Till now, Saya Grey’s tasks all shared the same work-in-progress appeal. The titles of her debut LP, 19 Masters, and subsequent QWERTY and QWERTY II EPs learn like unexpectedly typed placeholders that by no means bought modified earlier than being despatched off to the label. On her second album, the Japanese-Canadian songwriter, producer, and multi-instrumentalist permits her scavenged, fragmented artwork pop to cohere into one thing resembling a standard breakup report. Rather than earlier releases’ slippery tune buildings and summary lyrics, Saya as a substitute attracts intrigue from the difficult determine at its heart: Grey will be fussy and prickly or regal and poised, her songs much less an exploration of grandiose heartbreak than the quieter disappointment of realizing that the particular person you thought may deal with all of you truly can’t. Which is a disgrace for them, as a result of to satisfy Grey on her phrases is to listen to her make good on the promise of 2023’s “Preying Mantis!”, reiterated right here on closing monitor “Lie Down”: “I can flip your mud into sparkles.”

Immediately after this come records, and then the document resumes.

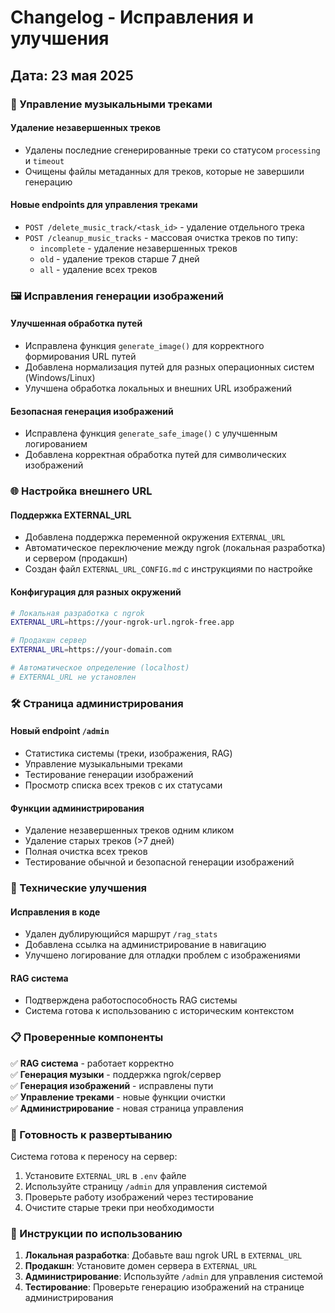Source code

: # Changelog - Исправления и улучшения

## Дата: 23 мая 2025

### 🎵 Управление музыкальными треками

#### Удаление незавершенных треков
- Удалены последние сгенерированные треки со статусом `processing` и `timeout`
- Очищены файлы метаданных для треков, которые не завершили генерацию

#### Новые endpoints для управления треками
- `POST /delete_music_track/<task_id>` - удаление отдельного трека
- `POST /cleanup_music_tracks` - массовая очистка треков по типу:
  - `incomplete` - удаление незавершенных треков
  - `old` - удаление треков старше 7 дней  
  - `all` - удаление всех треков

### 🖼️ Исправления генерации изображений

#### Улучшенная обработка путей
- Исправлена функция `generate_image()` для корректного формирования URL путей
- Добавлена нормализация путей для разных операционных систем (Windows/Linux)
- Улучшена обработка локальных и внешних URL изображений

#### Безопасная генерация изображений
- Исправлена функция `generate_safe_image()` с улучшенным логированием
- Добавлена корректная обработка путей для символических изображений

### 🌐 Настройка внешнего URL

#### Поддержка EXTERNAL_URL
- Добавлена поддержка переменной окружения `EXTERNAL_URL`
- Автоматическое переключение между ngrok (локальная разработка) и сервером (продакшн)
- Создан файл `EXTERNAL_URL_CONFIG.md` с инструкциями по настройке

#### Конфигурация для разных окружений
```bash
# Локальная разработка с ngrok
EXTERNAL_URL=https://your-ngrok-url.ngrok-free.app

# Продакшн сервер
EXTERNAL_URL=https://your-domain.com

# Автоматическое определение (localhost)
# EXTERNAL_URL не установлен
```

### 🛠️ Страница администрирования

#### Новый endpoint `/admin`
- Статистика системы (треки, изображения, RAG)
- Управление музыкальными треками
- Тестирование генерации изображений
- Просмотр списка всех треков с их статусами

#### Функции администрирования
- Удаление незавершенных треков одним кликом
- Удаление старых треков (>7 дней)
- Полная очистка всех треков
- Тестирование обычной и безопасной генерации изображений

### 🔧 Технические улучшения

#### Исправления в коде
- Удален дублирующийся маршрут `/rag_stats`
- Добавлена ссылка на администрирование в навигацию
- Улучшено логирование для отладки проблем с изображениями

#### RAG система
- Подтверждена работоспособность RAG системы
- Система готова к использованию с историческим контекстом

### 📋 Проверенные компоненты

✅ **RAG система** - работает корректно  
✅ **Генерация музыки** - поддержка ngrok/сервер  
✅ **Генерация изображений** - исправлены пути  
✅ **Управление треками** - новые функции очистки  
✅ **Администрирование** - новая страница управления  

### 🚀 Готовность к развертыванию

Система готова к переносу на сервер:
1. Установите `EXTERNAL_URL` в `.env` файле
2. Используйте страницу `/admin` для управления системой
3. Проверьте работу изображений через тестирование
4. Очистите старые треки при необходимости

### 📝 Инструкции по использованию

1. **Локальная разработка**: Добавьте ваш ngrok URL в `EXTERNAL_URL`
2. **Продакшн**: Установите домен сервера в `EXTERNAL_URL`
3. **Администрирование**: Используйте `/admin` для управления системой
4. **Тестирование**: Проверьте генерацию изображений на странице администрирования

If her older information had been abstract-expressionist splatters, every tune on Saya is extra like a Dutch nonetheless life, gilded with immaculately detailed grape leaves and oyster shells. Tracks like “How Lengthy Can You Preserve Up a Lie?” may even elicit the dreaded C-word—typical—if not for his or her thoughtfully utilized manufacturing touches and Grey’s uncooked songwriting muscle. Elsewhere on the album, her collagist impulses nonetheless flourish, albeit in a extra managed vogue. Starting as a blocky jazz-pop waltz, “Line Again 22” takes a tough swerve right into a breakdown of drums and wordless vocalizing that might match proper in alongside Meredith Monk’s Dolmen Music or Laurie Anderson’s Huge Science.
In a little bit of transitional magic, the final hiccuping pulse of “Line Again 22” melts seamlessly into “Puddle (Of Me),” considered one of Saya’s highest highs and, emotionally, perhaps its lowest low. “You understand how obsessed I can get/Along with your needle and thread pulling out and in of me,” Grey sings, nestled in an uncanny valley of backtracked guitars. It’s each a come-on and a capitulation—a bit of bit unhappy, a bit of bit horny. The pleasure of full submission, in any case, is inseparable from the concern of opening your self as much as damage. However ever the trickster, Grey flips the script on the lead single, “Shell (Of a Man),” and he or she’s going to make it sting: “For those who don’t like me now, you’re gonna hate me later!” With its jaunty fingerpicking, “Shell” makes for a wonderfully twee Trojan Horse, like handing Natalie Portman in Backyard State a microphone, asking her to inform us how she actually feels, then throwing the audio on the movie’s Grammy award-winning soundtrack.